For the NICAR 2016 conference in Denver, Census Reporter's Joe Germuska participated in a panel, The way we look next: Mining past and future census data to predict diversity in race, income and aging.
Joe's section was on Using Indices for Complex Comparison (slides).
Much of the talk was intended to demonstrate how humans can use Census Reporter to compute the USA Today Diversity index easily. The slides include a walkthrough of using Microsoft Excel to do the work. This repository shows how you can do it with Python.
Below is some of what is also in the slideshow, besides the Excel demo.
- Created by Phil Meyer (UNC) and Shawn McIntosh (USAT) in 1991
- Reviewed in 2001 after Census changed race question. Equation essentially unchanged.
Diversity = 1-((WhitePct2 + BlackPct2 + AmericanIndianPct2 + AsianPct2 + NativeHawaiianPct2) * (HispanicPct2 + NonHispanicPct2 ))
The relevant data for these is in two tables
Census Reporter makes it easy to get Census Data for a variety of geographies.

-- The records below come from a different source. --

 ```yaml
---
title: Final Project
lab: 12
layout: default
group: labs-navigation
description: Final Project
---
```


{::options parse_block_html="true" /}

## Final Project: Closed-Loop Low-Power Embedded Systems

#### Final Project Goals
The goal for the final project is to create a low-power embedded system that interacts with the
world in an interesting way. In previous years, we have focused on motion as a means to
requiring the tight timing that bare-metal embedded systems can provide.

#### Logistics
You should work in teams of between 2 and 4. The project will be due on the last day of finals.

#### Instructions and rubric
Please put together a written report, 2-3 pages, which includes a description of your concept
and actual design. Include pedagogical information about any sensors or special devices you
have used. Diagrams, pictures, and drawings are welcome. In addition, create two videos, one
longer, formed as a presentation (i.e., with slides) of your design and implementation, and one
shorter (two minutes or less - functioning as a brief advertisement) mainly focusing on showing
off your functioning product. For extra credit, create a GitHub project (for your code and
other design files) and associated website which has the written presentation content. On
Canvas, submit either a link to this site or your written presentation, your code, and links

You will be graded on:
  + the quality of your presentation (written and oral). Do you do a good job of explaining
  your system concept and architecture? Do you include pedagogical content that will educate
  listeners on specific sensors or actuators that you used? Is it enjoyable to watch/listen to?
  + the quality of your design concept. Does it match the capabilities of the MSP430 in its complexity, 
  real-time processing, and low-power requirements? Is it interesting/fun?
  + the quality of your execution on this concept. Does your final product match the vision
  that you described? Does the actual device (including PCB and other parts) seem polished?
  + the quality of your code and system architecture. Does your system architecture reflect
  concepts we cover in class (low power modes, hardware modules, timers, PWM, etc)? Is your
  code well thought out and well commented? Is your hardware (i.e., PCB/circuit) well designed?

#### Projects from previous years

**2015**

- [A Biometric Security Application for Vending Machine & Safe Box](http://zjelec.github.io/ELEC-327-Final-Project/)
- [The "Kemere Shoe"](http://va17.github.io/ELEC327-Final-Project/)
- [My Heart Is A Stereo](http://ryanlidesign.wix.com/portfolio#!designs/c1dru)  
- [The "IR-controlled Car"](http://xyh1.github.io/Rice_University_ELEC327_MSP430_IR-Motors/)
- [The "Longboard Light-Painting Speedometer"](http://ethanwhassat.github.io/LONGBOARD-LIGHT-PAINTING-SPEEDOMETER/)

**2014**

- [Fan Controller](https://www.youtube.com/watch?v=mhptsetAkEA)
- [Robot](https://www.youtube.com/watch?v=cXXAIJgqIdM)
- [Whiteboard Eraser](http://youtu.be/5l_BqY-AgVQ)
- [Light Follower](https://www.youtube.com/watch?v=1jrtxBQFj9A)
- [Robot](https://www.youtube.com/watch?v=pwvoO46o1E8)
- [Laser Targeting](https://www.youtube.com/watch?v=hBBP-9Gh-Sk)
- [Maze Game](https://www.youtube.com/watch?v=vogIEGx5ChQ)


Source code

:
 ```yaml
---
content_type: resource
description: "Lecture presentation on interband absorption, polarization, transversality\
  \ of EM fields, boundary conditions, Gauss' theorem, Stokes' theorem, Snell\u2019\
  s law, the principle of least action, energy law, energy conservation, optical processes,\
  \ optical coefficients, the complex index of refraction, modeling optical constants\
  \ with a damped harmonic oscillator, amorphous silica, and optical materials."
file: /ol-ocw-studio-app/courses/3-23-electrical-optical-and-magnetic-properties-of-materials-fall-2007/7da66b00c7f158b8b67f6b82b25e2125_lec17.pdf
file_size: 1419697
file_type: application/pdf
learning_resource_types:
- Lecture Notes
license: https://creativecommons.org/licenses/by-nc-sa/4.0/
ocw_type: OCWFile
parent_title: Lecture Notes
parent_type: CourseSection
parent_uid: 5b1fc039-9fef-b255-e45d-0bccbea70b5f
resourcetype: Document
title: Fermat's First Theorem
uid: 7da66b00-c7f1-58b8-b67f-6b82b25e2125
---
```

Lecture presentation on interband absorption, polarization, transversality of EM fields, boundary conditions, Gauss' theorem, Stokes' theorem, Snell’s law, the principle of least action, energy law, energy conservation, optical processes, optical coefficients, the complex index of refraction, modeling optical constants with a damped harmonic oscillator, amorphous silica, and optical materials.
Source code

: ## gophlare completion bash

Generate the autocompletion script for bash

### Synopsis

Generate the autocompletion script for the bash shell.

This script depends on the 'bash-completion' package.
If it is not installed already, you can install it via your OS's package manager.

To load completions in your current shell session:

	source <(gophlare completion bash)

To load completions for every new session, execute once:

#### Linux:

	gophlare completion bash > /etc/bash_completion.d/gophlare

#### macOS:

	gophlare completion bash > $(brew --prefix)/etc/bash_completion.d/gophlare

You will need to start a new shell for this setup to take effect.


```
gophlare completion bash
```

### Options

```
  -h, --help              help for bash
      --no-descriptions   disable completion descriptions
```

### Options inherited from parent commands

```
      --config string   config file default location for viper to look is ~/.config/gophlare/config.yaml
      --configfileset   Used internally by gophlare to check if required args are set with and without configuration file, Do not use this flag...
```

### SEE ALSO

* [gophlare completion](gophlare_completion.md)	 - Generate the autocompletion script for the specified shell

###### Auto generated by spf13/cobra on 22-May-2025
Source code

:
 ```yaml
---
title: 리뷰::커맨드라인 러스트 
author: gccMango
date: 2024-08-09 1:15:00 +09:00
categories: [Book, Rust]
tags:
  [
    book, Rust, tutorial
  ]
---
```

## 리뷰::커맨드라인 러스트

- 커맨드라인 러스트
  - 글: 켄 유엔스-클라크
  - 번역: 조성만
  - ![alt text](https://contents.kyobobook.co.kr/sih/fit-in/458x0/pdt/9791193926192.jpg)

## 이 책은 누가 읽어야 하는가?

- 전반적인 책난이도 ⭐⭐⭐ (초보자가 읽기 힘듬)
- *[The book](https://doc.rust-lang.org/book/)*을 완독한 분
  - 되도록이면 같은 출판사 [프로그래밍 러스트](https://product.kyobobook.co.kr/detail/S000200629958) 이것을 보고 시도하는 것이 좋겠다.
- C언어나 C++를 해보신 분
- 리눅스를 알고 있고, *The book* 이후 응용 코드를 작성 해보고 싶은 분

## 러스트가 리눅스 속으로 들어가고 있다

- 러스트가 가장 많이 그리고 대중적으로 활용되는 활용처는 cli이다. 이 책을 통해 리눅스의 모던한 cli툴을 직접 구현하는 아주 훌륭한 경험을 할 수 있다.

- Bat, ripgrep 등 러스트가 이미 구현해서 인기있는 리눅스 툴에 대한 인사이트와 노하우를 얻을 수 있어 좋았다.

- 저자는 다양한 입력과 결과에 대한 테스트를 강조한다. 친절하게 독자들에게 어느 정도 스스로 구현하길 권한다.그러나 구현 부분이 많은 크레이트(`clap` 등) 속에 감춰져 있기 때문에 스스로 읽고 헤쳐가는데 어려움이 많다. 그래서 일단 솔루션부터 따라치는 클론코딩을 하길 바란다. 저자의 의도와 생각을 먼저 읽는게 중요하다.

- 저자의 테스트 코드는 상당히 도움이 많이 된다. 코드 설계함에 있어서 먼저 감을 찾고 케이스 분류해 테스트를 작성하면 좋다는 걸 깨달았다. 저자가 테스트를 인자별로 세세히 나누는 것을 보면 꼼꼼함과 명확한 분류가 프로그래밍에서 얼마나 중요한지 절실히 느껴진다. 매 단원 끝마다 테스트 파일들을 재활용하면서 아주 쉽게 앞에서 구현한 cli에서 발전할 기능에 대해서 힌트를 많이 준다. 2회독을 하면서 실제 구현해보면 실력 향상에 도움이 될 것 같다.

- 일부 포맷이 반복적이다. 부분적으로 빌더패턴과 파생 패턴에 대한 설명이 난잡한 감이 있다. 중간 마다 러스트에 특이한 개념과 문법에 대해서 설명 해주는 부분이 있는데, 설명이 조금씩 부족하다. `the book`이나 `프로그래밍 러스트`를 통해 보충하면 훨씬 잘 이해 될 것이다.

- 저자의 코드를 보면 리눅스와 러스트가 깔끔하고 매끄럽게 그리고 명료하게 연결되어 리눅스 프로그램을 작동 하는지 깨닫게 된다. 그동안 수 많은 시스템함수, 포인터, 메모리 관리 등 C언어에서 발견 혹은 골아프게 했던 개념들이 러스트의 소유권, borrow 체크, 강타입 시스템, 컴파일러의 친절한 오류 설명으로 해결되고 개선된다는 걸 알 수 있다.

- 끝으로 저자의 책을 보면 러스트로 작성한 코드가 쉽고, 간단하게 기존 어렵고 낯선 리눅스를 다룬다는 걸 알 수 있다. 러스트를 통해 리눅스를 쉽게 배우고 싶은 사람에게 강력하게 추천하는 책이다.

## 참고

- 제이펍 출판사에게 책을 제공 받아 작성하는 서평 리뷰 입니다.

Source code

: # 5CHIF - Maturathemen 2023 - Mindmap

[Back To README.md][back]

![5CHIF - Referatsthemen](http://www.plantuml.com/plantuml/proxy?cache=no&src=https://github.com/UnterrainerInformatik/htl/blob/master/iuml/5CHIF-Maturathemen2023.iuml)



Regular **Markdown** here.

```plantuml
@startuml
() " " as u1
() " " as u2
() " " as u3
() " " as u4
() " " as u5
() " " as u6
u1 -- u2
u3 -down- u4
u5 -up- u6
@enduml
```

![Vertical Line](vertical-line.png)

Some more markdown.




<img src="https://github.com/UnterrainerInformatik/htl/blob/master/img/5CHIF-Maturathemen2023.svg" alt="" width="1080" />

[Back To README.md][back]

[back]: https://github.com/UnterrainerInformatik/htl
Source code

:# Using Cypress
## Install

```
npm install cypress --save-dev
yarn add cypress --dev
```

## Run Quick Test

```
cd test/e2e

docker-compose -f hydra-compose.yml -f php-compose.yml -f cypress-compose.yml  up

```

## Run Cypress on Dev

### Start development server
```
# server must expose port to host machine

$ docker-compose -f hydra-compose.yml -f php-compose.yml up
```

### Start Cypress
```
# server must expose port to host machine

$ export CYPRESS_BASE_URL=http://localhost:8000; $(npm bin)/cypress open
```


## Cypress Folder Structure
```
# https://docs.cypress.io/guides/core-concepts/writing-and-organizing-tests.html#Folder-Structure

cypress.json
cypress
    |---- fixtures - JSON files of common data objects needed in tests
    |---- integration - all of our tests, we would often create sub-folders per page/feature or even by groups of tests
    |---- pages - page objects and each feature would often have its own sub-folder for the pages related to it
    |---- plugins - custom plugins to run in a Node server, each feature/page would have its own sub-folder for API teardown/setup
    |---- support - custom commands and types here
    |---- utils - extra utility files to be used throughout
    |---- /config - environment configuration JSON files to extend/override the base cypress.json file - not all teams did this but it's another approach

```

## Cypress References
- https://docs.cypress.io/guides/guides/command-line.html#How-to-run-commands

The links above take you to an overview page for each table, where you can enter the geography or geographies which you're analyzing.
If you work on this stuff for a while, you'll become familiar with the key geoids (geographic identifiers) for the places you study most. You can learn some more about geoids and other aspects of how the Census Bureau deals with geography on Census Reporter's geography help page.
Another thing, if you work on this stuff for a while, is that you might just start "hacking" the URLs instead of going through the Census Reporter GUI. For example, say you've gotten the page for B02001 for all states in the US:
http://censusreporter.org/data/table/?table=B02001&geo_ids=040|01000US&primary_geo_id=01000US
To go from that page to B03003 - Hispanic or Latino Origin, you just have to change the value for table:
http://censusreporter.org/data/table/?table=B03003&geo_ids=040|01000US&primary_geo_id=01000US
You can download the data from those pages in many formats, including Excel. Note that the Excel files do not include verbal labels for columns, because some of the column names are extremely long, or are nested so that making the individual column names clear would be clumsy. The full information about column names is included in a JSON
file which is part of the download, but for your reference, these are the relevant columns for computing the diversity index:
-
B02001002 White alone
-
B02001003 Black or African American alone
-
B02001004 American Indian and Alaska Native alone
-
B02001005 Asian alone
-
B02001006 Native Hawaiian and Other Pacific Islander alone
-
B03003002 Not Hispanic or Latino
-
B03003003 Hispanic or Latino
Since you need to compute percentages, note that, as is standard, the first column in each table is the "total" column, or the denominator. The values should be the same, because the universe for both tables is the same. If somehow you find that they aren't, you've somehow gathered data from two different ACS releases. (That's very unlikely if you get data from Census Reporter for the same places at the same time.)
- B02001001 Total population
- B03003001 Total population
A strictly verbal explanation of the process with Excel is tedious. See the slides for an illustrated walkthrough.